● Exercise description: Within the records below, reproduce without change the lines from the line that has "is reused and" through the line that has "To illustrate \prism, we", and only those.

● Data for this task:
- Opening Delimiter -
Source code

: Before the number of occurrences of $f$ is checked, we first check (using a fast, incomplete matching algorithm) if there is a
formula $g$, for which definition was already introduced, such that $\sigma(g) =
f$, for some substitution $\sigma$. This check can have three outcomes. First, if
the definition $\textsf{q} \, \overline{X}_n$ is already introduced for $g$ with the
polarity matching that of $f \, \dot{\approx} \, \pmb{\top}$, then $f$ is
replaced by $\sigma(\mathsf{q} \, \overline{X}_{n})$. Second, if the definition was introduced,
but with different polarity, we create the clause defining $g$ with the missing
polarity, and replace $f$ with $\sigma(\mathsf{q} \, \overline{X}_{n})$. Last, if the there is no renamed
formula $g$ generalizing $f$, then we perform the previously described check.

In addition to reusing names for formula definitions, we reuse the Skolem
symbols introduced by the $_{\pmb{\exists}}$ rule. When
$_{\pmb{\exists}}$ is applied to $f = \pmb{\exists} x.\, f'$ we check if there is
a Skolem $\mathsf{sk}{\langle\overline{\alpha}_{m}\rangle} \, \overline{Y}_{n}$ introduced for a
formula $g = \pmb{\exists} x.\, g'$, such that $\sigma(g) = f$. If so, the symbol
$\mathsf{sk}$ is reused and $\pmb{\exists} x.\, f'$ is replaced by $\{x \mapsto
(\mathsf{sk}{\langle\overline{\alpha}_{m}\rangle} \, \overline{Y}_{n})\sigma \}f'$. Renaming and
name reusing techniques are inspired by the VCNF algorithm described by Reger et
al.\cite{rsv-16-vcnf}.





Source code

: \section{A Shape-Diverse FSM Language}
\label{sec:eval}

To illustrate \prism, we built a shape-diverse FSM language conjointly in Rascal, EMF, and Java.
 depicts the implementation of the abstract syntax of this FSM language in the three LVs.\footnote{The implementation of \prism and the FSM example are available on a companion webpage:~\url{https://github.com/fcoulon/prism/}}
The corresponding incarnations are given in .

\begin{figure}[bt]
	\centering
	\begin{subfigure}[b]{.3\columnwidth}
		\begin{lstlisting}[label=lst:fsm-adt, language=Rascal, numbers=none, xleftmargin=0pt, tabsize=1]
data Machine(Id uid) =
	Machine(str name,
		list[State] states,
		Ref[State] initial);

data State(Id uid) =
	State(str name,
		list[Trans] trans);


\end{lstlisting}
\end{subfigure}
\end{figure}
- Closing Delimiter -
● Answer space:
$\mathsf{sk}$ is reused and $\pmb{\exists} x.\, f'$ is replaced by $\{x \mapsto
(\mathsf{sk}{\langle\overline{\alpha}_{m}\rangle} \, \overline{Y}_{n})\sigma \}f'$. Renaming and
name reusing techniques are inspired by the VCNF algorithm described by Reger et
al.\cite{rsv-16-vcnf}.





Source code

: \section{A Shape-Diverse FSM Language}
\label{sec:eval}

To illustrate \prism, we built a shape-diverse FSM language conjointly in Rascal, EMF, and Java.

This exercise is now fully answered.